## The data

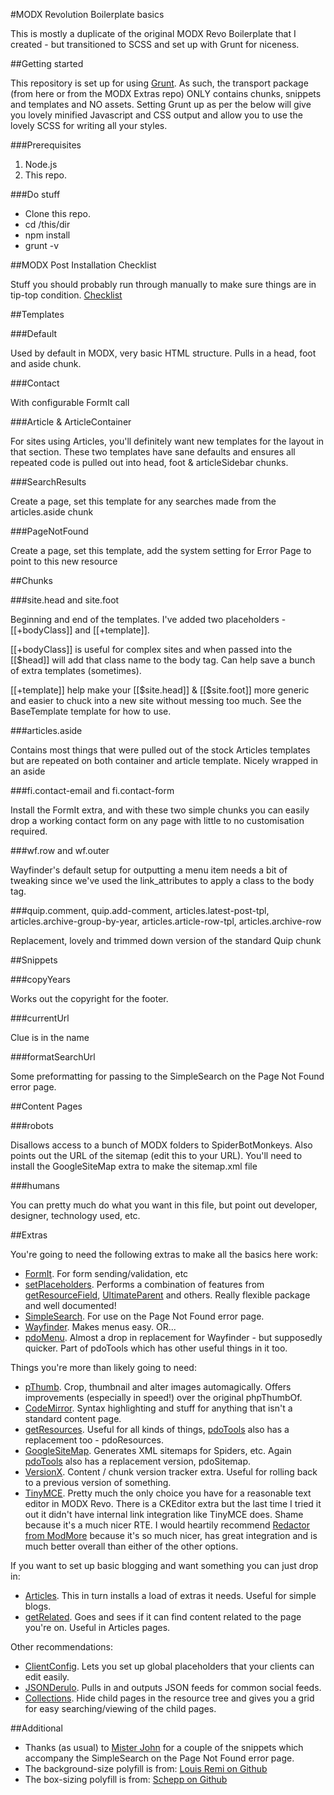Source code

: #MODX Revolution Boilerplate basics

This is mostly a duplicate of the original MODX Revo Boilerplate that I created - but transitioned to SCSS and set up with Grunt for niceness.

##Getting started

This repository is set up for using [Grunt](http://gruntjs.com/). As such, the transport package (from here or from the MODX Extras repo) ONLY contains chunks, snippets and templates and NO assets. Setting Grunt up as per the below will give you lovely minified Javascript and CSS output and allow you to use the lovely SCSS for writing all your styles.

###Prerequisites

1. Node.js
2. This repo.

###Do stuff

* Clone this repo.
* cd /this/dir
* npm install
* grunt -v

##MODX Post Installation Checklist

Stuff you should probably run through manually to make sure things are in tip-top condition. [Checklist](https://github.com/pdincubus/MODX-Revo-Boilerplate/blob/master/Post-Installation-Checklist.md)

##Templates

###Default

Used by default in MODX, very basic HTML structure. Pulls in a head, foot and aside chunk.

###Contact

With configurable FormIt call

###Article & ArticleContainer

For sites using Articles, you'll definitely want new templates for the layout in that section. These two templates have sane defaults and ensures all repeated code is pulled out into head, foot & articleSidebar chunks.

###SearchResults

Create a page, set this template for any searches made from the articles.aside chunk

###PageNotFound

Create a page, set this template, add the system setting for Error Page to point to this new resource


##Chunks

###site.head and site.foot

Beginning and end of the templates. I've added two placeholders - [[+bodyClass]] and [[+template]].

[[+bodyClass]] is useful for complex sites and when passed into the [[$head]] will add that class name to the body tag. Can help save a bunch of extra templates (sometimes).

[[+template]] help make your [[$site.head]] & [[$site.foot]] more generic and easier to chuck into a new site without messing too much. See the BaseTemplate template for how to use.

###articles.aside

Contains most things that were pulled out of the stock Articles templates but are repeated on both container and article template. Nicely wrapped in an aside

###fi.contact-email and fi.contact-form

Install the FormIt extra, and with these two simple chunks you can easily drop a working contact form on any page with little to no customisation required.

###wf.row and wf.outer

Wayfinder's default setup for outputting a menu item needs a bit of tweaking since we've used the link_attributes to apply a class to the body tag.

###quip.comment, quip.add-comment, articles.latest-post-tpl, articles.archive-group-by-year, articles.article-row-tpl, articles.archive-row

Replacement, lovely and trimmed down version of the standard Quip chunk


##Snippets

###copyYears

Works out the copyright for the footer.

###currentUrl

Clue is in the name

###formatSearchUrl

Some preformatting for passing to the SimpleSearch on the Page Not Found error page.


##Content Pages

###robots

Disallows access to a bunch of MODX folders to SpiderBotMonkeys. Also points out the URL of the sitemap (edit this to your URL). You'll need to install the GoogleSiteMap extra to make the sitemap.xml file

###humans

You can pretty much do what you want in this file, but point out developer, designer, technology used, etc.


##Extras

You're going to need the following extras to make all the basics here work:

* [FormIt](http://rtfm.modx.com/extras/revo/formit). For form sending/validation, etc
* [setPlaceholders](https://github.com/oo12/setPlaceholders/). Performs a combination of features from [getResourceField](http://modx.com/extras/package/getresourcefield), [UltimateParent](http://modx.com/extras/package/ultimateparent) and others. Really flexible package and well documented!
* [SimpleSearch](http://rtfm.modx.com/extras/revo/simplesearch). For use on the Page Not Found error page.
* [Wayfinder](http://rtfm.modx.com/extras/revo/wayfinder). Makes menus easy. OR...
* [pdoMenu](http://modx.com/extras/package/pdotools). Almost a drop in replacement for Wayfinder - but supposedly quicker. Part of pdoTools which has other useful things in it too.

Things you're more than likely going to need:

* [pThumb](https://github.com/oo12/phpThumbOf). Crop, thumbnail and alter images automagically. Offers improvements (especially in speed!) over the original phpThumbOf.
* [CodeMirror](http://modx.com/extras/package/codemirror). Syntax highlighting and stuff for anything that isn't a standard content page.
* [getResources](http://rtfm.modx.com/extras/revo/getresources). Useful for all kinds of things, [pdoTools](http://modx.com/extras/package/pdotools) also has a replacement too - pdoResources.
* [GoogleSiteMap](http://rtfm.modx.com/extras/revo/googlesitemap). Generates XML sitemaps for Spiders, etc. Again [pdoTools](http://modx.com/extras/package/pdotools) also has a replacement version, pdoSitemap.
* [VersionX](https://github.com/Mark-H/VersionX2). Content / chunk version tracker extra. Useful for rolling back to a previous version of something.
* [TinyMCE](http://modx.com/extras/package/tinymce). Pretty much the only choice you have for a reasonable text editor in MODX Revo. There is a CKEditor extra but the last time I tried it out it didn't have internal link integration like TinyMCE does. Shame because it's a much nicer RTE. I would heartily recommend [Redactor from ModMore](https://www.modmore.com/?via=231) because it's so much nicer, has great integration and is much better overall than either of the other options.

If you want to set up basic blogging and want something you can just drop in:

* [Articles](http://rtfm.modx.com/extras/revo/articles). This in turn installs a load of extras it needs. Useful for simple blogs.
* [getRelated](http://rtfm.modx.com/extras/revo/getrelated). Goes and sees if it can find content related to the page you're on. Useful in Articles pages.

Other recommendations:

* [ClientConfig](https://www.modmore.com/extras/clientconfig/). Lets you set up global placeholders that your clients can edit easily.
* [JSONDerulo](http://modx.com/extras/package/jsonderulo). Pulls in and outputs JSON feeds for common social feeds.
* [Collections](http://modx.com/extras/package/collections). Hide child pages in the resource tree and gives you a grid for easy searching/viewing of the child pages.



##Additional

* Thanks (as usual) to [Mister John](https://github.com/johnnoel) for a couple of the snippets which accompany the SimpleSearch on the Page Not Found error page.
* The background-size polyfill is from: [Louis Remi on Github](https://github.com/louisremi/background-size-polyfill)
* The box-sizing polyfill is from: [Schepp on Github](https://github.com/Schepp/box-sizing-polyfill)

## Work instructions
The answer consists of the records repeated exactly, without any images.

## Response to this task
Source code

: #MODX Revolution Boilerplate basics

This is mostly a duplicate of the original MODX Revo Boilerplate that I created - but transitioned to SCSS and set up with Grunt for niceness.

##Getting started

This repository is set up for using [Grunt](http://gruntjs.com/). As such, the transport package (from here or from the MODX Extras repo) ONLY contains chunks, snippets and templates and NO assets. Setting Grunt up as per the below will give you lovely minified Javascript and CSS output and allow you to use the lovely SCSS for writing all your styles.

###Prerequisites

1. Node.js
2. This repo.

###Do stuff

* Clone this repo.
* cd /this/dir
* npm install
* grunt -v

##MODX Post Installation Checklist

Stuff you should probably run through manually to make sure things are in tip-top condition. [Checklist](https://github.com/pdincubus/MODX-Revo-Boilerplate/blob/master/Post-Installation-Checklist.md)

##Templates

###Default

Used by default in MODX, very basic HTML structure. Pulls in a head, foot and aside chunk.

###Contact

With configurable FormIt call

###Article & ArticleContainer

For sites using Articles, you'll definitely want new templates for the layout in that section. These two templates have sane defaults and ensures all repeated code is pulled out into head, foot & articleSidebar chunks.

###SearchResults

Create a page, set this template for any searches made from the articles.aside chunk

###PageNotFound

Create a page, set this template, add the system setting for Error Page to point to this new resource


##Chunks

###site.head and site.foot

Beginning and end of the templates. I've added two placeholders - [[+bodyClass]] and [[+template]].

[[+bodyClass]] is useful for complex sites and when passed into the [[$head]] will add that class name to the body tag. Can help save a bunch of extra templates (sometimes).

[[+template]] help make your [[$site.head]] & [[$site.foot]] more generic and easier to chuck into a new site without messing too much. See the BaseTemplate template for how to use.

###articles.aside

Contains most things that were pulled out of the stock Articles templates but are repeated on both container and article template. Nicely wrapped in an aside

###fi.contact-email and fi.contact-form

Install the FormIt extra, and with these two simple chunks you can easily drop a working contact form on any page with little to no customisation required.

###wf.row and wf.outer

Wayfinder's default setup for outputting a menu item needs a bit of tweaking since we've used the link_attributes to apply a class to the body tag.

###quip.comment, quip.add-comment, articles.latest-post-tpl, articles.archive-group-by-year, articles.article-row-tpl, articles.archive-row

Replacement, lovely and trimmed down version of the standard Quip chunk


##Snippets

###copyYears

Works out the copyright for the footer.

###currentUrl

Clue is in the name

###formatSearchUrl

Some preformatting for passing to the SimpleSearch on the Page Not Found error page.


##Content Pages

###robots

Disallows access to a bunch of MODX folders to SpiderBotMonkeys. Also points out the URL of the sitemap (edit this to your URL). You'll need to install the GoogleSiteMap extra to make the sitemap.xml file

###humans

You can pretty much do what you want in this file, but point out developer, designer, technology used, etc.


##Extras

You're going to need the following extras to make all the basics here work:

* [FormIt](http://rtfm.modx.com/extras/revo/formit). For form sending/validation, etc
* [setPlaceholders](https://github.com/oo12/setPlaceholders/). Performs a combination of features from [getResourceField](http://modx.com/extras/package/getresourcefield), [UltimateParent](http://modx.com/extras/package/ultimateparent) and others. Really flexible package and well documented!
* [SimpleSearch](http://rtfm.modx.com/extras/revo/simplesearch). For use on the Page Not Found error page.
* [Wayfinder](http://rtfm.modx.com/extras/revo/wayfinder). Makes menus easy. OR...
* [pdoMenu](http://modx.com/extras/package/pdotools). Almost a drop in replacement for Wayfinder - but supposedly quicker. Part of pdoTools which has other useful things in it too.

Things you're more than likely going to need:

* [pThumb](https://github.com/oo12/phpThumbOf). Crop, thumbnail and alter images automagically. Offers improvements (especially in speed!) over the original phpThumbOf.
* [CodeMirror](http://modx.com/extras/package/codemirror). Syntax highlighting and stuff for anything that isn't a standard content page.
* [getResources](http://rtfm.modx.com/extras/revo/getresources). Useful for all kinds of things, [pdoTools](http://modx.com/extras/package/pdotools) also has a replacement too - pdoResources.
* [GoogleSiteMap](http://rtfm.modx.com/extras/revo/googlesitemap). Generates XML sitemaps for Spiders, etc. Again [pdoTools](http://modx.com/extras/package/pdotools) also has a replacement version, pdoSitemap.
* [VersionX](https://github.com/Mark-H/VersionX2). Content / chunk version tracker extra. Useful for rolling back to a previous version of something.
* [TinyMCE](http://modx.com/extras/package/tinymce). Pretty much the only choice you have for a reasonable text editor in MODX Revo. There is a CKEditor extra but the last time I tried it out it didn't have internal link integration like TinyMCE does. Shame because it's a much nicer RTE. I would heartily recommend [Redactor from ModMore](https://www.modmore.com/?via=231) because it's so much nicer, has great integration and is much better overall than either of the other options.

If you want to set up basic blogging and want something you can just drop in:

* [Articles](http://rtfm.modx.com/extras/revo/articles). This in turn installs a load of extras it needs. Useful for simple blogs.
* [getRelated](http://rtfm.modx.com/extras/revo/getrelated). Goes and sees if it can find content related to the page you're on. Useful in Articles pages.

Other recommendations:

* [ClientConfig](https://www.modmore.com/extras/clientconfig/). Lets you set up global placeholders that your clients can edit easily.
* [JSONDerulo](http://modx.com/extras/package/jsonderulo). Pulls in and outputs JSON feeds for common social feeds.
* [Collections](http://modx.com/extras/package/collections). Hide child pages in the resource tree and gives you a grid for easy searching/viewing of the child pages.



##Additional

* Thanks (as usual) to [Mister John](https://github.com/johnnoel) for a couple of the snippets which accompany the SimpleSearch on the Page Not Found error page.
* The background-size polyfill is from: [Louis Remi on Github](https://github.com/louisremi/background-size-polyfill)
* The box-sizing polyfill is from: [Schepp on Github](https://github.com/Schepp/box-sizing-polyfill)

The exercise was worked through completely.